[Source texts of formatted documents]

· · · · · · ·

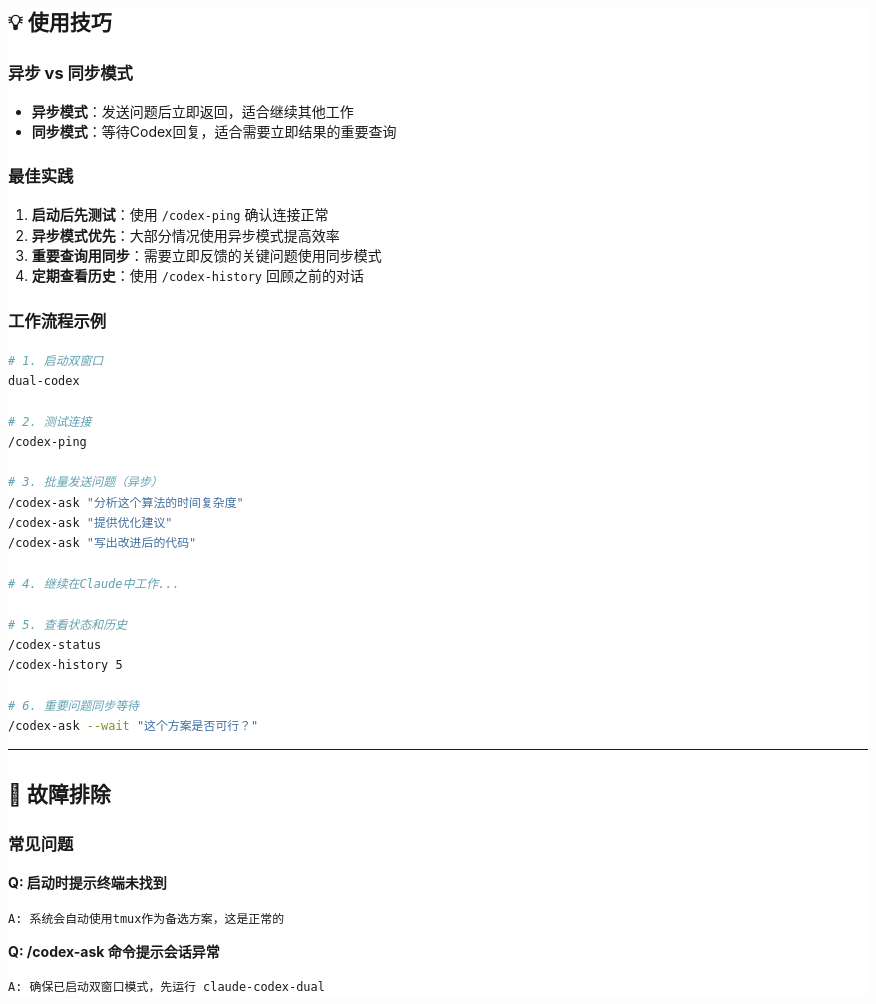 
## 💡 使用技巧

### 异步 vs 同步模式
- **异步模式**：发送问题后立即返回，适合继续其他工作
- **同步模式**：等待Codex回复，适合需要立即结果的重要查询

### 最佳实践
1. **启动后先测试**：使用 `/codex-ping` 确认连接正常
2. **异步模式优先**：大部分情况使用异步模式提高效率
3. **重要查询用同步**：需要立即反馈的关键问题使用同步模式
4. **定期查看历史**：使用 `/codex-history` 回顾之前的对话

### 工作流程示例
```bash
# 1. 启动双窗口
dual-codex

# 2. 测试连接
/codex-ping

# 3. 批量发送问题（异步）
/codex-ask "分析这个算法的时间复杂度"
/codex-ask "提供优化建议"
/codex-ask "写出改进后的代码"

# 4. 继续在Claude中工作...

# 5. 查看状态和历史
/codex-status
/codex-history 5

# 6. 重要问题同步等待
/codex-ask --wait "这个方案是否可行？"
```

---

## 🔧 故障排除

### 常见问题

**Q: 启动时提示终端未找到**
```bash
A: 系统会自动使用tmux作为备选方案，这是正常的
```

**Q: /codex-ask 命令提示会话异常**
```bash
A: 确保已启动双窗口模式，先运行 claude-codex-dual
```
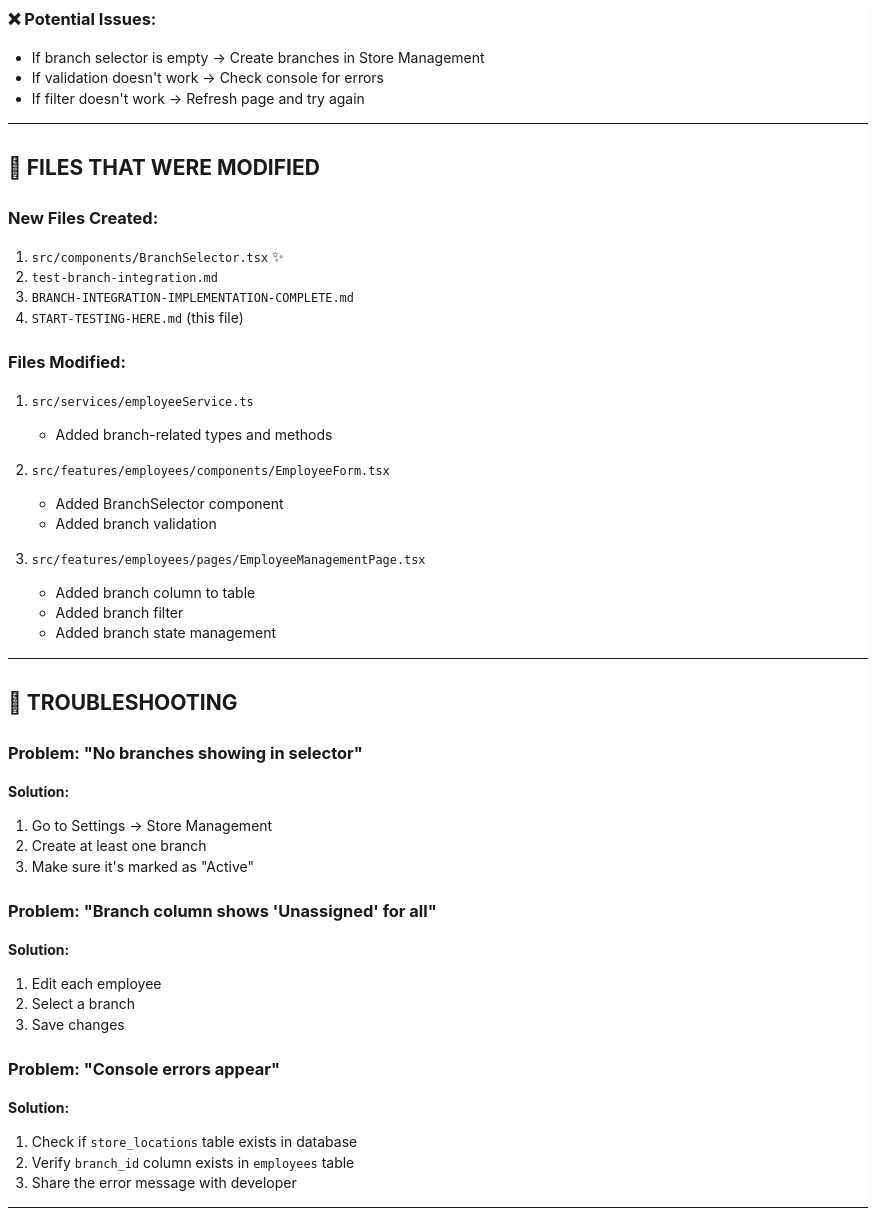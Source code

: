 ### ❌ Potential Issues:
- If branch selector is empty → Create branches in Store Management
- If validation doesn't work → Check console for errors
- If filter doesn't work → Refresh page and try again

---

## 📁 FILES THAT WERE MODIFIED

### New Files Created:
1. `src/components/BranchSelector.tsx` ✨
2. `test-branch-integration.md` 
3. `BRANCH-INTEGRATION-IMPLEMENTATION-COMPLETE.md`
4. `START-TESTING-HERE.md` (this file)

### Files Modified:
1. `src/services/employeeService.ts`
   - Added branch-related types and methods
   
2. `src/features/employees/components/EmployeeForm.tsx`
   - Added BranchSelector component
   - Added branch validation
   
3. `src/features/employees/pages/EmployeeManagementPage.tsx`
   - Added branch column to table
   - Added branch filter
   - Added branch state management

---

## 🐛 TROUBLESHOOTING

### Problem: "No branches showing in selector"
**Solution:**
1. Go to Settings → Store Management
2. Create at least one branch
3. Make sure it's marked as "Active"

### Problem: "Branch column shows 'Unassigned' for all"
**Solution:**
1. Edit each employee
2. Select a branch
3. Save changes

### Problem: "Console errors appear"
**Solution:**
1. Check if `store_locations` table exists in database
2. Verify `branch_id` column exists in `employees` table
3. Share the error message with developer

---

· · · · · · ·

▸ Directions
Your answer must be exactly the lines from the one with "- **同步模式**：等待Codex回复，适合需要立即结果的重要查询" through the final line of the data, with no pictures in it.

▸ Worked solution
- **同步模式**：等待Codex回复，适合需要立即结果的重要查询

### 最佳实践
1. **启动后先测试**：使用 `/codex-ping` 确认连接正常
2. **异步模式优先**：大部分情况使用异步模式提高效率
3. **重要查询用同步**：需要立即反馈的关键问题使用同步模式
4. **定期查看历史**：使用 `/codex-history` 回顾之前的对话

### 工作流程示例
```bash
# 1. 启动双窗口
dual-codex

# 2. 测试连接
/codex-ping

# 3. 批量发送问题（异步）
/codex-ask "分析这个算法的时间复杂度"
/codex-ask "提供优化建议"
/codex-ask "写出改进后的代码"

# 4. 继续在Claude中工作...

# 5. 查看状态和历史
/codex-status
/codex-history 5

# 6. 重要问题同步等待
/codex-ask --wait "这个方案是否可行？"
```

---

## 🔧 故障排除

### 常见问题

**Q: 启动时提示终端未找到**
```bash
A: 系统会自动使用tmux作为备选方案，这是正常的
```

**Q: /codex-ask 命令提示会话异常**
```bash
A: 确保已启动双窗口模式，先运行 claude-codex-dual
```
Source code

: ### ❌ Potential Issues:
- If branch selector is empty → Create branches in Store Management
- If validation doesn't work → Check console for errors
- If filter doesn't work → Refresh page and try again

---

## 📁 FILES THAT WERE MODIFIED

### New Files Created:
1. `src/components/BranchSelector.tsx` ✨
2. `test-branch-integration.md` 
3. `BRANCH-INTEGRATION-IMPLEMENTATION-COMPLETE.md`
4. `START-TESTING-HERE.md` (this file)

### Files Modified:
1. `src/services/employeeService.ts`
   - Added branch-related types and methods
   
2. `src/features/employees/components/EmployeeForm.tsx`
   - Added BranchSelector component
   - Added branch validation
   
3. `src/features/employees/pages/EmployeeManagementPage.tsx`
   - Added branch column to table
   - Added branch filter
   - Added branch state management

---

## 🐛 TROUBLESHOOTING

### Problem: "No branches showing in selector"
**Solution:**
1. Go to Settings → Store Management
2. Create at least one branch
3. Make sure it's marked as "Active"

### Problem: "Branch column shows 'Unassigned' for all"
**Solution:**
1. Edit each employee
2. Select a branch
3. Save changes

### Problem: "Console errors appear"
**Solution:**
1. Check if `store_locations` table exists in database
2. Verify `branch_id` column exists in `employees` table
3. Share the error message with developer

---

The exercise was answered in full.